● **Data excerpts**:
┌────────
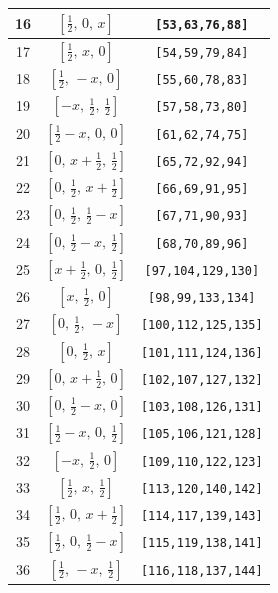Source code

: \documentclass[fleqn,8pt]{jsarticle}
\begin{document}
\begin{longtable}{ccc}
16 & $\left[ \frac{1}{2},\, 0,\, x \right]$ & {\tt [53,63,76,88]} \\ \hline
17 & $\left[ \frac{1}{2},\, x,\, 0 \right]$ & {\tt [54,59,79,84]} \\ \hline
18 & $\left[ \frac{1}{2},\, - x,\, 0 \right]$ & {\tt [55,60,78,83]} \\ \hline
19 & $\left[ - x,\, \frac{1}{2},\, \frac{1}{2} \right]$ & {\tt [57,58,73,80]} \\ \hline
20 & $\left[ \frac{1}{2} - x,\, 0,\, 0 \right]$ & {\tt [61,62,74,75]} \\ \hline
21 & $\left[ 0,\, x + \frac{1}{2},\, \frac{1}{2} \right]$ & {\tt [65,72,92,94]} \\ \hline
22 & $\left[ 0,\, \frac{1}{2},\, x + \frac{1}{2} \right]$ & {\tt [66,69,91,95]} \\ \hline
23 & $\left[ 0,\, \frac{1}{2},\, \frac{1}{2} - x \right]$ & {\tt [67,71,90,93]} \\ \hline
24 & $\left[ 0,\, \frac{1}{2} - x,\, \frac{1}{2} \right]$ & {\tt [68,70,89,96]} \\ \hline
25 & $\left[ x + \frac{1}{2},\, 0,\, \frac{1}{2} \right]$ & {\tt [97,104,129,130]} \\ \hline
26 & $\left[ x,\, \frac{1}{2},\, 0 \right]$ & {\tt [98,99,133,134]} \\ \hline
27 & $\left[ 0,\, \frac{1}{2},\, - x \right]$ & {\tt [100,112,125,135]} \\ \hline
28 & $\left[ 0,\, \frac{1}{2},\, x \right]$ & {\tt [101,111,124,136]} \\ \hline
29 & $\left[ 0,\, x + \frac{1}{2},\, 0 \right]$ & {\tt [102,107,127,132]} \\ \hline
30 & $\left[ 0,\, \frac{1}{2} - x,\, 0 \right]$ & {\tt [103,108,126,131]} \\ \hline
31 & $\left[ \frac{1}{2} - x,\, 0,\, \frac{1}{2} \right]$ & {\tt [105,106,121,128]} \\ \hline
32 & $\left[ - x,\, \frac{1}{2},\, 0 \right]$ & {\tt [109,110,122,123]} \\ \hline
33 & $\left[ \frac{1}{2},\, x,\, \frac{1}{2} \right]$ & {\tt [113,120,140,142]} \\ \hline
34 & $\left[ \frac{1}{2},\, 0,\, x + \frac{1}{2} \right]$ & {\tt [114,117,139,143]} \\ \hline
35 & $\left[ \frac{1}{2},\, 0,\, \frac{1}{2} - x \right]$ & {\tt [115,119,138,141]} \\ \hline
36 & $\left[ \frac{1}{2},\, - x,\, \frac{1}{2} \right]$ & {\tt [116,118,137,144]} \\ \hline

\end{longtable}
\end{document}
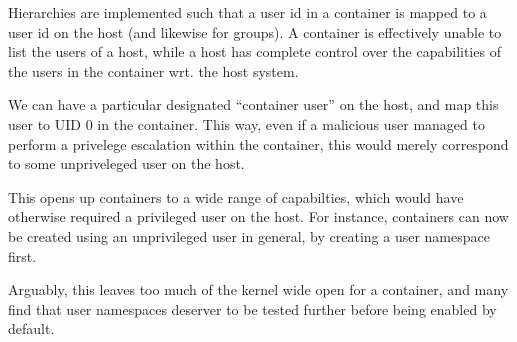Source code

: Hierarchies are implemented such that a user id in a container is mapped to a
user id on the host (and likewise for groups). A container is effectively
unable to list the users of a host, while a host has complete control over the
capabilities of the users in the container wrt. the host system. 

We can have a particular designated ``container user'' on the host, and map
this user to UID 0 in the container. This way, even if a malicious user managed
to perform a privelege escalation within the container, this would merely
correspond to some unpriveleged user on the host.

This opens up containers to a wide range of capabilties, which would have
otherwise required a privileged user on the host. For instance, containers can
now be created using an unprivileged user in general, by creating a user
namespace first.

Arguably, this leaves too much of the kernel wide open for a container, and
many find that user namespaces deserver to be tested further before being
enabled by default\cite{kerrisk-2013, arch-linux-userns,fedora-userns}.
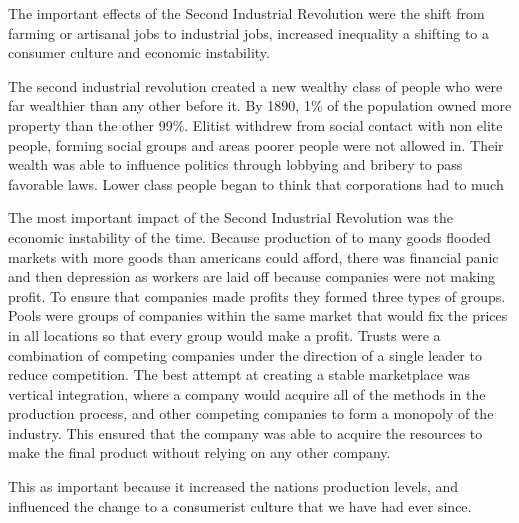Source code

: The important effects of the Second Industrial Revolution were the shift from farming or artisanal jobs to industrial jobs, increased inequality a shifting to a consumer culture and economic instability.

The second industrial revolution created a new wealthy class of people who were far wealthier than any other before it.
By 1890, 1\% of the population owned more property than the other 99\%. Elitist withdrew from social contact with non elite people, forming social groups and areas poorer people were not allowed in. Their wealth was able to influence politics through lobbying and bribery to pass favorable laws. Lower class people began to think that corporations had to much 

The most important impact of the Second Industrial Revolution was the economic instability of the time.
Because production of to many goods flooded markets with more goods than americans could afford, there was financial panic and then depression as workers are laid off because companies were not making profit.
To ensure that companies made profits they formed three types of groups.
Pools were groups of companies within the same market that would fix the prices in all locations so that every group would make a profit.
Trusts were a combination of competing companies under the direction of a single leader to reduce competition.
The best attempt at creating a stable marketplace was vertical integration, where a company would acquire all of the methods in the production process, and other competing companies to form a monopoly of the industry.
This ensured that the company was able to acquire the resources to make the final product without relying on any other company.

This as important because it increased the nations production levels, and influenced the change to a consumerist culture that we have had ever since.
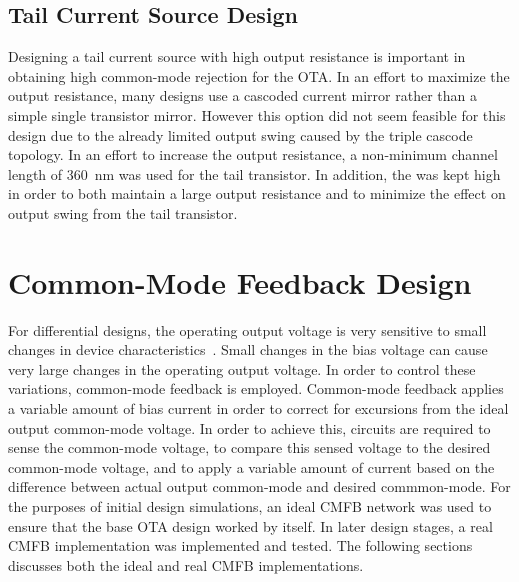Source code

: \subsection{Tail Current Source Design}
Designing a tail current source with high output resistance is important in obtaining high common-mode rejection for the OTA. In an effort to maximize the output resistance, many designs use a cascoded current mirror rather than a simple single transistor mirror. However this option did not seem feasible for this design due to the already limited output swing caused by the triple cascode topology. In an effort to increase the output resistance, a non-minimum channel length of \SI{360}{\nano\meter} was used for the tail transistor. In addition, the \gmid\spc was kept high in order to both maintain a large output resistance and to minimize the effect on output swing from the tail transistor.
\section{Common-Mode Feedback Design}
\label{sec:otacmfb}
For differential designs, the operating output voltage is very sensitive to small changes in device characteristics~\cite{315areader}. Small changes in the bias voltage can cause very large changes in the operating output voltage. In order to control these variations, common-mode feedback is employed. Common-mode feedback applies a variable amount of bias current in order to correct for excursions from the ideal output common-mode voltage. In order to achieve this, circuits are required to sense the common-mode voltage, to compare this sensed voltage to the desired common-mode voltage, and to apply a variable amount of current based on the difference between actual output common-mode and desired commmon-mode. For the purposes of initial design simulations, an ideal CMFB network was used to ensure that the base OTA design worked by itself. In later design stages, a real CMFB implementation was implemented and tested. The following sections discusses both the ideal and real CMFB implementations.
└────────
● **WHAT IS NEEDED**: From the records above, how many lines include the word "have"? Only the number is wanted.

● **REPLY**: 3